Francis smirked faintly. "One step at a time."
---
Launch Prep
Back at the Alibi, Francis turned the upstairs room into an office proper. He bought a whiteboard, covered it in schedules, launch strategies, potential revenue projections. Lip filled notebooks with tweaks and bug fixes. Debbie even popped her head in one night and painted the walls blue to "make it look like a real workspace."
Kev wandered up once, beer in hand, staring at the screens. "So this is it? Candy and colors? People gonna pay for this?"
Francis didn't look away from the screen. "They won't just pay. They'll beg for more."
Mickey, lounging in the corner, snorted. "Still think weed and guns are faster money. But hey, you do you, Gallagher."
Francis just smirked. "Why not both?"
---
The Snags
When the application went through to the app store, they hit their first snag. A rejection notice. Missing tax ID, incomplete company registration.
Lip threw the letter across the room. "Bureaucratic bullshit!"
Francis stayed calm.
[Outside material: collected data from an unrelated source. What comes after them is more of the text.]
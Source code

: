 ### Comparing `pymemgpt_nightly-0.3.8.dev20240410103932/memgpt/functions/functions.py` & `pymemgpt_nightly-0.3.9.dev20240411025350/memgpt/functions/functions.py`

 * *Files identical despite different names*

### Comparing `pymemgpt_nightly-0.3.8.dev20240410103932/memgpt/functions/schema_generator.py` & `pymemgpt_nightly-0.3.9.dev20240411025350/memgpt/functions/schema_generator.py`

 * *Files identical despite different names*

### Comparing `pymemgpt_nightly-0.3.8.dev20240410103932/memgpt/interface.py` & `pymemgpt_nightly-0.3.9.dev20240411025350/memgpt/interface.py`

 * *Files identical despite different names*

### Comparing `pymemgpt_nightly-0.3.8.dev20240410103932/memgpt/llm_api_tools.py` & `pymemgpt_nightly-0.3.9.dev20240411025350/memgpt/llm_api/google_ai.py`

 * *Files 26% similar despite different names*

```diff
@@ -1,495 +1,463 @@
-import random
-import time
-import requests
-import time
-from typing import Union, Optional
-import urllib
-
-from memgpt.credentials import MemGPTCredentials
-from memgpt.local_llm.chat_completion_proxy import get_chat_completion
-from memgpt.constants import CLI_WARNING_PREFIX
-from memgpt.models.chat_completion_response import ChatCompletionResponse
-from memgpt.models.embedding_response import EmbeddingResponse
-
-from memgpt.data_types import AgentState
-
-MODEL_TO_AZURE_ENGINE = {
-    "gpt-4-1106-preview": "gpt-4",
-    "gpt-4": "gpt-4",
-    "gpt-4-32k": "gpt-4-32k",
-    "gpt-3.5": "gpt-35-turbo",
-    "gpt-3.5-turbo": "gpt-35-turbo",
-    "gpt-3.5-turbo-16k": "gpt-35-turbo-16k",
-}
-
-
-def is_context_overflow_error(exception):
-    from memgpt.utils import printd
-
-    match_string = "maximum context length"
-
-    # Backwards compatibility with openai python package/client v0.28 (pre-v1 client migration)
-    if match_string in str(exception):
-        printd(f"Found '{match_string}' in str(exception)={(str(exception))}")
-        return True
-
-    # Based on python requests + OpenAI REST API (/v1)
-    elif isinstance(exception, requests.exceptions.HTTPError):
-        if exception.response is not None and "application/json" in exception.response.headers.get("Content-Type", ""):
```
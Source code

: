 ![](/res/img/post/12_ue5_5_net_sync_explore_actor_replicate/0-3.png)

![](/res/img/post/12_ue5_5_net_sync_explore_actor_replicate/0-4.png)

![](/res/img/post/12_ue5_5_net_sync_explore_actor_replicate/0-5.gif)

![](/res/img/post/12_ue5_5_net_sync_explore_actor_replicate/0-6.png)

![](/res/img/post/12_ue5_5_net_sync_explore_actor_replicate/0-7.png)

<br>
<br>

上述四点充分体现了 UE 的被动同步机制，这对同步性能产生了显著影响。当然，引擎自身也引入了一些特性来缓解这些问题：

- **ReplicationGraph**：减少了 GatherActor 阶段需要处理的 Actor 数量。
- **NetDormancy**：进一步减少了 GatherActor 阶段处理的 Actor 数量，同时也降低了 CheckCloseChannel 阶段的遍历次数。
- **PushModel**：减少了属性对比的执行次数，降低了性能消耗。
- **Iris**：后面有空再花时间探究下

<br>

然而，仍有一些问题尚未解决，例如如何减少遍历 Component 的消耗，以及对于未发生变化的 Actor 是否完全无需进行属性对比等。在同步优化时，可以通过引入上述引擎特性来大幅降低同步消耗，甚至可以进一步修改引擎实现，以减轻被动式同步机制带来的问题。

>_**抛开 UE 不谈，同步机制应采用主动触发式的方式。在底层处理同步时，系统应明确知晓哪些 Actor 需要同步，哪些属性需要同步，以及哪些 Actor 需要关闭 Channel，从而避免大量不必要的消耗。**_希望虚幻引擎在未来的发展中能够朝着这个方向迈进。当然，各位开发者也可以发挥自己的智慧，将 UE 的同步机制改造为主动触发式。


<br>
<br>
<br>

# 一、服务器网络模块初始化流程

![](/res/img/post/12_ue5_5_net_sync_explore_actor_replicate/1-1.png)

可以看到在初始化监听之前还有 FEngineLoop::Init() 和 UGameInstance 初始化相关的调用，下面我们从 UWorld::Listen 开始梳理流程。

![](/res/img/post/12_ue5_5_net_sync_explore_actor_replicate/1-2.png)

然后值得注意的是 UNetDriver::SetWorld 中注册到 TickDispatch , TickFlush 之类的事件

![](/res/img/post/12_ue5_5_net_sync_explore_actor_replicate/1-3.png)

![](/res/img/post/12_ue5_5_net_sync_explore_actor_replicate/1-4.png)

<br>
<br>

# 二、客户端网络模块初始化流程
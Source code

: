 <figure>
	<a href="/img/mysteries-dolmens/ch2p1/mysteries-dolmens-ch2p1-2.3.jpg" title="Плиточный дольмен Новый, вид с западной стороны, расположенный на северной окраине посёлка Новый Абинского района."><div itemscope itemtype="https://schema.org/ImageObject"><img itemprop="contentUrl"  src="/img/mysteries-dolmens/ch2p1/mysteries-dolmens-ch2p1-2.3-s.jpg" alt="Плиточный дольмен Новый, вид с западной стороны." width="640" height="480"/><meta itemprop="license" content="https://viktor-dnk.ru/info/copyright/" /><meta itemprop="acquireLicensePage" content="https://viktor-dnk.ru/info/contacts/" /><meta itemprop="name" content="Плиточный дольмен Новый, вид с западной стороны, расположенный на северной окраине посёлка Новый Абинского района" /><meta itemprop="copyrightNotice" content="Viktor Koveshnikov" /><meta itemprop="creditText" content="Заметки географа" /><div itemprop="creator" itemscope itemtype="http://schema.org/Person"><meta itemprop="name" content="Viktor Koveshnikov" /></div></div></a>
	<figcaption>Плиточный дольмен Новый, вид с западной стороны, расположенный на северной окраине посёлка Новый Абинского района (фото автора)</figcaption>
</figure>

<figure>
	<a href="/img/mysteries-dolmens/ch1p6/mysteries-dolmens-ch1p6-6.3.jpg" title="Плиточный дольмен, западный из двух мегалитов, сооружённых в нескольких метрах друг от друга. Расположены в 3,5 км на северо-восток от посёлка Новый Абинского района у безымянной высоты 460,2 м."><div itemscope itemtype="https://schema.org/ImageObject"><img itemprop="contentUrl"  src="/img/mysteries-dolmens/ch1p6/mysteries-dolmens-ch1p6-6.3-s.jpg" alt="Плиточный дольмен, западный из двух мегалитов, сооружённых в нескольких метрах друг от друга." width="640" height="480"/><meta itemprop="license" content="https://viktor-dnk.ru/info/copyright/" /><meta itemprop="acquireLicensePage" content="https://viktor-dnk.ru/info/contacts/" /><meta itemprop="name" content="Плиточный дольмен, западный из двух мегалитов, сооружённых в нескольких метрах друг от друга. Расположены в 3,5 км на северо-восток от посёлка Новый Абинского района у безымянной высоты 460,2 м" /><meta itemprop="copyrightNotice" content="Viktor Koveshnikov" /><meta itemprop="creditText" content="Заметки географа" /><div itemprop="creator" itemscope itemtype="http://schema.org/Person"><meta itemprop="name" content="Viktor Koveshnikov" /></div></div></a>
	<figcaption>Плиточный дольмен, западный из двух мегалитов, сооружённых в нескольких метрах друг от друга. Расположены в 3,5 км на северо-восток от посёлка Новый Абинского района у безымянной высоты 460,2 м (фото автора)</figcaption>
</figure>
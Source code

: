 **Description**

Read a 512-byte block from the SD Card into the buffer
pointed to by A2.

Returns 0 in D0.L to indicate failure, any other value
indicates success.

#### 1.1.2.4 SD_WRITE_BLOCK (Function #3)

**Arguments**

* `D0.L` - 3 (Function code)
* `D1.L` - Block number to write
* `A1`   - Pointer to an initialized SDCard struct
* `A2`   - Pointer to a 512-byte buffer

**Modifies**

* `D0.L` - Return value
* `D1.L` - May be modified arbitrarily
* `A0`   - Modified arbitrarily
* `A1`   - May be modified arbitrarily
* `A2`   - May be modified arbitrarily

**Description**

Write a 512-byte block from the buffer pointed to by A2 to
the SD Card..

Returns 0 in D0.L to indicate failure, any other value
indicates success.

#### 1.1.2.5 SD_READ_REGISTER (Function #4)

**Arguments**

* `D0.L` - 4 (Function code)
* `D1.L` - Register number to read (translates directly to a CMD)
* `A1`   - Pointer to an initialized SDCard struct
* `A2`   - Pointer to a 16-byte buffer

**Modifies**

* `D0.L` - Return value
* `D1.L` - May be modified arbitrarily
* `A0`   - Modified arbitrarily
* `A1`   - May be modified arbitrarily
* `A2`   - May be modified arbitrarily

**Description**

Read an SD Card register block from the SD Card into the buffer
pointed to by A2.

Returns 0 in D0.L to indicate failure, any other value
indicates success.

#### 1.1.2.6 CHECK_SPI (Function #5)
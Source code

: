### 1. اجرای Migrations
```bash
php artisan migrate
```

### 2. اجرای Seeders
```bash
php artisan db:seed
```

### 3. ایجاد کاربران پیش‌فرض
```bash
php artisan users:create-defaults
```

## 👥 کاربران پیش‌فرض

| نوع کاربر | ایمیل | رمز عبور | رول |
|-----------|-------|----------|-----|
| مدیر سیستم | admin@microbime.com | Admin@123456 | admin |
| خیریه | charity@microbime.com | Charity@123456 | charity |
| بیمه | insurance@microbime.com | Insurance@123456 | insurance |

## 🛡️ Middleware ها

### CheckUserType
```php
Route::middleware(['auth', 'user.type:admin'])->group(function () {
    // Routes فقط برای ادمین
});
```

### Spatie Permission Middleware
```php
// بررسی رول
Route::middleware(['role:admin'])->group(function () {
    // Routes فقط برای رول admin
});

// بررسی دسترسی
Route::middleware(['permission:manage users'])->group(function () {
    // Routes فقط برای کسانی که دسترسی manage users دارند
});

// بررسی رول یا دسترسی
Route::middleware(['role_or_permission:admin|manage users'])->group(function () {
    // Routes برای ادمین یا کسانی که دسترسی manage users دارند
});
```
He picked it up, read it again, and folded it neatly. "Then we fix it. Step by step."
He called the lawyer, got the paperwork resubmitted, filed the missing IDs. Every delay was another lesson. Every rejection was another push to get sharper.
At night, when the house was quiet, he'd sit by the screen, cigarette smoke curling around him, eyes narrowed at the glowing icons. The empire on the streets was already building. But this—this was bigger. Cleaner. Smarter.
And it scared him more than the dirty work ever had.
---
One night, Fiona sat down across from him, her face tired but curious. "So what happens if this blows up? You really think you can handle all that money, all that attention?"
Francis leaned back, considering her words. "That's the point. To prove I can. To prove we don't have to scrape forever."
She looked at him, eyes softening. "Just… don't forget why you're doing it."
Francis smirked faint, tapping ash into the tray. "I never forget."
---
The Launch
Two months of grind, paperwork, coding, and late nights later—it was ready. Candy Crush was live.
The first downloads trickled in, then doubled, then exploded. Numbers climbed so fast Lip sat staring at the screen, wide-eyed. "Holy shit. This is real."
Francis just leaned back, cigarette between his lips, watching the numbers rise like it was all part of the plan.
But he knew this was only the beginning.
Clean money brought clean problems—competition, taxes, corporate sharks waiting to bite. But Francis was ready.
He wasn't just here playing the South Side game.
He was rewriting the whole damn board.